Only the lines holding the string "three" are needed; copy each of them from the data.

** LISTED RECORDS follows **

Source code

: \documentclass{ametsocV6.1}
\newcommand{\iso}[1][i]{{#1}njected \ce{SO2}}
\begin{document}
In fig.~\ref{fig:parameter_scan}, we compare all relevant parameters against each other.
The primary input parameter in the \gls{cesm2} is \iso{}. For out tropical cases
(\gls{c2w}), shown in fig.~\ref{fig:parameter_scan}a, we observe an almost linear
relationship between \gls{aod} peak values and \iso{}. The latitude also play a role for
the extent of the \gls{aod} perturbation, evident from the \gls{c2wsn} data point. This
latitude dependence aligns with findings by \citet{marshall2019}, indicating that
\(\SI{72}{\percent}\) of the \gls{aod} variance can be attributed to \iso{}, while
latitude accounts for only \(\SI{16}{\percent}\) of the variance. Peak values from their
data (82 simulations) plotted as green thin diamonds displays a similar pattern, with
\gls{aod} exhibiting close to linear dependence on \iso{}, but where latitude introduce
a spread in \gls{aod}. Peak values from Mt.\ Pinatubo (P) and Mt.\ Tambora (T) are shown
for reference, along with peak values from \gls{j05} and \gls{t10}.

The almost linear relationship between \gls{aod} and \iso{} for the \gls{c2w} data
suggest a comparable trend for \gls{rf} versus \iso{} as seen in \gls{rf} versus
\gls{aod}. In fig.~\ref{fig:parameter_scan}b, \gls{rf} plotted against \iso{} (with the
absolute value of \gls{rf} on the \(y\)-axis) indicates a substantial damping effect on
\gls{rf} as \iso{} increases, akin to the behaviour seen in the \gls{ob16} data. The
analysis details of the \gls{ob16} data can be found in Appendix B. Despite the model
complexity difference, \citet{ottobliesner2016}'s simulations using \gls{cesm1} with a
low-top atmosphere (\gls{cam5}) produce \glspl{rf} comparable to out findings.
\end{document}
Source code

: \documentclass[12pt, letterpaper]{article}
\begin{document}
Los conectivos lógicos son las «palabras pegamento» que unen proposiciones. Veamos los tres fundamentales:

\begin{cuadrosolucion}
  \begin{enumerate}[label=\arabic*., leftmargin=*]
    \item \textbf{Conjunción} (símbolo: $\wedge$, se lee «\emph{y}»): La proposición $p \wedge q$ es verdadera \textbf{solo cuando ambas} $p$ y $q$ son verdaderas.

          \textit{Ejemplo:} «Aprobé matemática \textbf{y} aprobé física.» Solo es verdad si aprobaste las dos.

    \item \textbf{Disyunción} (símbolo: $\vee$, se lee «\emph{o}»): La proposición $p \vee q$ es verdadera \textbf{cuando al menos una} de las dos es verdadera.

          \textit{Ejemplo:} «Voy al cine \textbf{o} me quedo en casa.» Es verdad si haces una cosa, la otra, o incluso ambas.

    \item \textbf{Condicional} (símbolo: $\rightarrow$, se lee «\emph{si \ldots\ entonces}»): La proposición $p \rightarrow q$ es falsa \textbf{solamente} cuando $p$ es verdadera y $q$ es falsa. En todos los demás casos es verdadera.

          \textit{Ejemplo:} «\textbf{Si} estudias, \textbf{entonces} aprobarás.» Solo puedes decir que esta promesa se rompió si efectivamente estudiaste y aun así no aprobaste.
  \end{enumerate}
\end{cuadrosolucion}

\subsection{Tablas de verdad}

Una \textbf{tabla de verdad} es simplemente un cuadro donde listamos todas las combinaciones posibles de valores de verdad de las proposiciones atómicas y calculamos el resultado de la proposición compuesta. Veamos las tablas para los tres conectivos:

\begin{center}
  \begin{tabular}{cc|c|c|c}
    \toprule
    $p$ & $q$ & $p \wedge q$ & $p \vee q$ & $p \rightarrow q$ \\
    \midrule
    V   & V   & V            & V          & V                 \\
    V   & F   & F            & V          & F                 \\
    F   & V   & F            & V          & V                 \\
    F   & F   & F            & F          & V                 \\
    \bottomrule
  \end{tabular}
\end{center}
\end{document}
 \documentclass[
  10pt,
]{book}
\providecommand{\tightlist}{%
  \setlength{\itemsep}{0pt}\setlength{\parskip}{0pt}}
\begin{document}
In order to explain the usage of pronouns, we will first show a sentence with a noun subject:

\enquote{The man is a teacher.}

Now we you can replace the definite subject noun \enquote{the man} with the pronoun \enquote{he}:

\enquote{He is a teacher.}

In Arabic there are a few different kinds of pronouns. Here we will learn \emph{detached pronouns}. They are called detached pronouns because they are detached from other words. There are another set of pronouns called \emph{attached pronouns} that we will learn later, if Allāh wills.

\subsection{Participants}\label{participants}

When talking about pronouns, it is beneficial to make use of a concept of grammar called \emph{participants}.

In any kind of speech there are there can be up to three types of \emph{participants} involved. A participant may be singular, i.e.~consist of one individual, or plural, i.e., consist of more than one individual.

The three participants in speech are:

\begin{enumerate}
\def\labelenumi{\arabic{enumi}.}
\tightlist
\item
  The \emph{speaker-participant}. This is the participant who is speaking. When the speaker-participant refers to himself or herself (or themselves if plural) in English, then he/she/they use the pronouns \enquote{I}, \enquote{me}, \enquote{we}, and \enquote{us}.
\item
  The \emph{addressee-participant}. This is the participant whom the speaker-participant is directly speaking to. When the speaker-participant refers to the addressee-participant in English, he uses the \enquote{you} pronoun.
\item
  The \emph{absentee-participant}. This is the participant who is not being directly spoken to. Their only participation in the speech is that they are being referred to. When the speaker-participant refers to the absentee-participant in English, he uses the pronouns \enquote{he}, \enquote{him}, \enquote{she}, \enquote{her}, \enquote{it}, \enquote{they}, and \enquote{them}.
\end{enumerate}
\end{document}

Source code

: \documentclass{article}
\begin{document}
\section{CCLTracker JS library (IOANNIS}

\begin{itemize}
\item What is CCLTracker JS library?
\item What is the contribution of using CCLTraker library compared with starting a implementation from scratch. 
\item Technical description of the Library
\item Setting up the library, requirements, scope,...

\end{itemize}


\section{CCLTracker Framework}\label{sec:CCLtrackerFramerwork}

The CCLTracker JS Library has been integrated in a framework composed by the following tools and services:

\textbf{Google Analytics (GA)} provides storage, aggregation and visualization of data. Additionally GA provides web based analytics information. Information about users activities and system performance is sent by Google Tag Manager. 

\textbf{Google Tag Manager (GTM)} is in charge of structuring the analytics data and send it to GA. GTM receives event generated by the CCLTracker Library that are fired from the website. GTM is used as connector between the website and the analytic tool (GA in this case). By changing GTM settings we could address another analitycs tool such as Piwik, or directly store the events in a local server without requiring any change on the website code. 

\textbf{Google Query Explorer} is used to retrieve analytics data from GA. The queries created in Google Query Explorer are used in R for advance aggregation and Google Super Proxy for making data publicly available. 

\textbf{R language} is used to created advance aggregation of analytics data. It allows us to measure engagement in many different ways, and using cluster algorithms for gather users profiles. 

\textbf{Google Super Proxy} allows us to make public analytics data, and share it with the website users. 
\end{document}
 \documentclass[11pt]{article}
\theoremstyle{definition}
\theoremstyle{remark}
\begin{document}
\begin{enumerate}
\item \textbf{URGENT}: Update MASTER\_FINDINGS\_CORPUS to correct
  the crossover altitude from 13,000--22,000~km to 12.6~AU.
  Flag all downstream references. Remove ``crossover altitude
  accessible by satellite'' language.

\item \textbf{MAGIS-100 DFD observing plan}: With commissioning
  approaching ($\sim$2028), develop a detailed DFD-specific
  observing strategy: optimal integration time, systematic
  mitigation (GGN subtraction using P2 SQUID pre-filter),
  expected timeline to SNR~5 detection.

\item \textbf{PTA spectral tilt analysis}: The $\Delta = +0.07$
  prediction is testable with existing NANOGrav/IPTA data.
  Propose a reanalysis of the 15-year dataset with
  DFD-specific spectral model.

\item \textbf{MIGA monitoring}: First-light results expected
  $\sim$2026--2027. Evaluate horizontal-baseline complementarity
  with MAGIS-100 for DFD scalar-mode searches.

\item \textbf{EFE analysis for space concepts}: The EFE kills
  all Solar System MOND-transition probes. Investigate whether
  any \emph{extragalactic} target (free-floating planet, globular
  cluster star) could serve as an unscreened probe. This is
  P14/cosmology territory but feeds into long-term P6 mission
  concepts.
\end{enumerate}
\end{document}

** End of LISTED RECORDS **

EXERCISE OUTPUT:
In any kind of speech there are there can be up to three types of \emph{participants} involved. A participant may be singular, i.e.~consist of one individual, or plural, i.e., consist of more than one individual.
The three participants in speech are:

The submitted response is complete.